>>>>

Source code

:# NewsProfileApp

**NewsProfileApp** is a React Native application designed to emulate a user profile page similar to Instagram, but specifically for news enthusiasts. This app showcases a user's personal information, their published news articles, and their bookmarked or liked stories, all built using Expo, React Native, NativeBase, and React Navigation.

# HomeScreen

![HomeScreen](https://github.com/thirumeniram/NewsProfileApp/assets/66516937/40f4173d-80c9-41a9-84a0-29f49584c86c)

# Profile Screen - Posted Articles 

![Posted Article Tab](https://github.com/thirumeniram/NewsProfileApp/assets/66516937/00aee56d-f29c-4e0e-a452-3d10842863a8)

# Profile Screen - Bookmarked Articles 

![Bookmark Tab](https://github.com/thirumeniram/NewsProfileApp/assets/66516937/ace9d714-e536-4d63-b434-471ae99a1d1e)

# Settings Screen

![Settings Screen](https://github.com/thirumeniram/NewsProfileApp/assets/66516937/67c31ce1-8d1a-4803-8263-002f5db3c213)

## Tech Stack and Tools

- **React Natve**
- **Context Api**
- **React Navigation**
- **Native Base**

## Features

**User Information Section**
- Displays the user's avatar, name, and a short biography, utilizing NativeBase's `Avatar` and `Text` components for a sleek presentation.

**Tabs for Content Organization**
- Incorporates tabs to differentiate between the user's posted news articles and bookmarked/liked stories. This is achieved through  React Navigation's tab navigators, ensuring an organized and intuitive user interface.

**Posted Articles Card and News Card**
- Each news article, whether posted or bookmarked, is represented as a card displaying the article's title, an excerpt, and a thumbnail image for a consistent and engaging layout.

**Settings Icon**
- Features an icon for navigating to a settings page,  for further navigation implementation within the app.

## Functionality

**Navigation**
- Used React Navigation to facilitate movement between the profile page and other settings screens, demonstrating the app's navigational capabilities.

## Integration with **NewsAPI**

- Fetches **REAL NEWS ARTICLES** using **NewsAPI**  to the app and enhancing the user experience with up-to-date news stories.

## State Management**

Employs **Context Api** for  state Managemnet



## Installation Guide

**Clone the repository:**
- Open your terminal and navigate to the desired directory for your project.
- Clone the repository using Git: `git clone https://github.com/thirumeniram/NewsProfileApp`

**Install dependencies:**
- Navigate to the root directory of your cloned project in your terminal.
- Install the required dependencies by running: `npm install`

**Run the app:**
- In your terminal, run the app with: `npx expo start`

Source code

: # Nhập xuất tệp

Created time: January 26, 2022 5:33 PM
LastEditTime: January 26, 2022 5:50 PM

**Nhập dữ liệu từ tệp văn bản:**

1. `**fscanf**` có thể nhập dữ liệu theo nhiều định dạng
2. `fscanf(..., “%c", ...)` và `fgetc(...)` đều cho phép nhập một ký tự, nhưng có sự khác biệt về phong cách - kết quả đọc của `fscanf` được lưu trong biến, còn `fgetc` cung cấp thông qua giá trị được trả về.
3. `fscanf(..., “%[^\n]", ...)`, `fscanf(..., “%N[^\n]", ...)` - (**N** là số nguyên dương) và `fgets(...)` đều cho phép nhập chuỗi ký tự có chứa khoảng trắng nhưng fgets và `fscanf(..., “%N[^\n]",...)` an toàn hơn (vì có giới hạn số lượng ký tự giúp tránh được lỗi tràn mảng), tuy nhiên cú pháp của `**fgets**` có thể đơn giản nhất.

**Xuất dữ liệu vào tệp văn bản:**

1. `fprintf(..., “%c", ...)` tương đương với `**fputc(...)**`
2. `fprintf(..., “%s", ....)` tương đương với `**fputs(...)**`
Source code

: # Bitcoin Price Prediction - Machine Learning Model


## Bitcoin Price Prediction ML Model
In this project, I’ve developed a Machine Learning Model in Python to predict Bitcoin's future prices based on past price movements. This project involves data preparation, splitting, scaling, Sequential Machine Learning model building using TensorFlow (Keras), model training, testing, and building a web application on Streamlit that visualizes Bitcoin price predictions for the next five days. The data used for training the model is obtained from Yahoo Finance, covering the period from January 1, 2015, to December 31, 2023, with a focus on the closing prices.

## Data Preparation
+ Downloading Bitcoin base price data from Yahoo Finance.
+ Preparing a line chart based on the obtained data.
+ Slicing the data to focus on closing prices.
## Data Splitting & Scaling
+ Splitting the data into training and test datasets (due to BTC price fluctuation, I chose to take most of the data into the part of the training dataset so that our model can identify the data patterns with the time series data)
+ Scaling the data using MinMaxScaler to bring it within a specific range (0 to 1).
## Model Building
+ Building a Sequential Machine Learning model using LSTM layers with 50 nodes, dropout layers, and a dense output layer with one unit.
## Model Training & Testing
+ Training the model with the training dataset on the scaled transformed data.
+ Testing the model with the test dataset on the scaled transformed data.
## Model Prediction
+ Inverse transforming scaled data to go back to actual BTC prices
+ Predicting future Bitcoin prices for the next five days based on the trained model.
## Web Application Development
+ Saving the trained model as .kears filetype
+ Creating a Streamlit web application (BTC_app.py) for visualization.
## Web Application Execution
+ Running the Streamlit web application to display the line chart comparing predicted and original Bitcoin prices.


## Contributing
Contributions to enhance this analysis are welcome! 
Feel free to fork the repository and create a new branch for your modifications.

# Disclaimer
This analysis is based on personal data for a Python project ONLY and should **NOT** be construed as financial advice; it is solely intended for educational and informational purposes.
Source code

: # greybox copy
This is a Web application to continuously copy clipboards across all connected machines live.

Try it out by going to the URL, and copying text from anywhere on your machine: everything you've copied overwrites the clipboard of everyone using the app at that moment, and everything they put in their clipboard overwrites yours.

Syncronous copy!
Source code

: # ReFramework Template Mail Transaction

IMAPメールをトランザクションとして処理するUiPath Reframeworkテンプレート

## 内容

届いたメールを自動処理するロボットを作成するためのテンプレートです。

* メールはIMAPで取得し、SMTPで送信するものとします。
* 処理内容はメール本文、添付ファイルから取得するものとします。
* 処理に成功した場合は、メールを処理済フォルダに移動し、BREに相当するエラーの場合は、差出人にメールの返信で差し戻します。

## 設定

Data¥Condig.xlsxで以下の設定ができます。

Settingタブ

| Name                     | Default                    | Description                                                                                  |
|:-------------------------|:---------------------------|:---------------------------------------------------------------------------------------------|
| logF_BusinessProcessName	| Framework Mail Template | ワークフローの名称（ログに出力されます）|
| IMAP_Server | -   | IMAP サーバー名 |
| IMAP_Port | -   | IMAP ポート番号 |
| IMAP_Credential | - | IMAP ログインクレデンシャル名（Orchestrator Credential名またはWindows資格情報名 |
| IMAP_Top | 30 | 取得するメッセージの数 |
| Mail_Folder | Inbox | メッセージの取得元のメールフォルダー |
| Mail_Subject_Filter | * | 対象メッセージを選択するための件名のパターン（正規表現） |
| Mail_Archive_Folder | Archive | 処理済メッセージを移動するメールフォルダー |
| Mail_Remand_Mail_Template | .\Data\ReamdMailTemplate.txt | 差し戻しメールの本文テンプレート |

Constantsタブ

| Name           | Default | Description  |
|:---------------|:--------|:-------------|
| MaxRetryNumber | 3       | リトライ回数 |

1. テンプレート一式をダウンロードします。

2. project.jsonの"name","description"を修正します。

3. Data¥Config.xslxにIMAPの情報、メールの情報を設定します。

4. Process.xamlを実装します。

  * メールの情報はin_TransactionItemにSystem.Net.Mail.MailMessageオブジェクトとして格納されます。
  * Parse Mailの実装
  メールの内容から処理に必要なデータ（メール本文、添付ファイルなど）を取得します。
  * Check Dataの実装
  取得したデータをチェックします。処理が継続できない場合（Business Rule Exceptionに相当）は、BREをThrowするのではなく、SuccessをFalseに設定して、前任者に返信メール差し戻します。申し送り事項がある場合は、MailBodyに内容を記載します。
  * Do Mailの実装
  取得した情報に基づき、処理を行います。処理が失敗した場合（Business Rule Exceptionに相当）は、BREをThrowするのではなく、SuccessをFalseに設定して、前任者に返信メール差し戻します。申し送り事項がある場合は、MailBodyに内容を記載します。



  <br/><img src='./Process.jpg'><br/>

<<<<

## What you have to do
Taking the line with "the obtained data." as the first and the line with "## Model Building" as the last, retype that stretch of the data above exactly, with no other lines.

## Solution for this problem
+ Preparing a line chart based on the obtained data.
+ Slicing the data to focus on closing prices.
## Data Splitting & Scaling
+ Splitting the data into training and test datasets (due to BTC price fluctuation, I chose to take most of the data into the part of the training dataset so that our model can identify the data patterns with the time series data)
+ Scaling the data using MinMaxScaler to bring it within a specific range (0 to 1).
## Model Building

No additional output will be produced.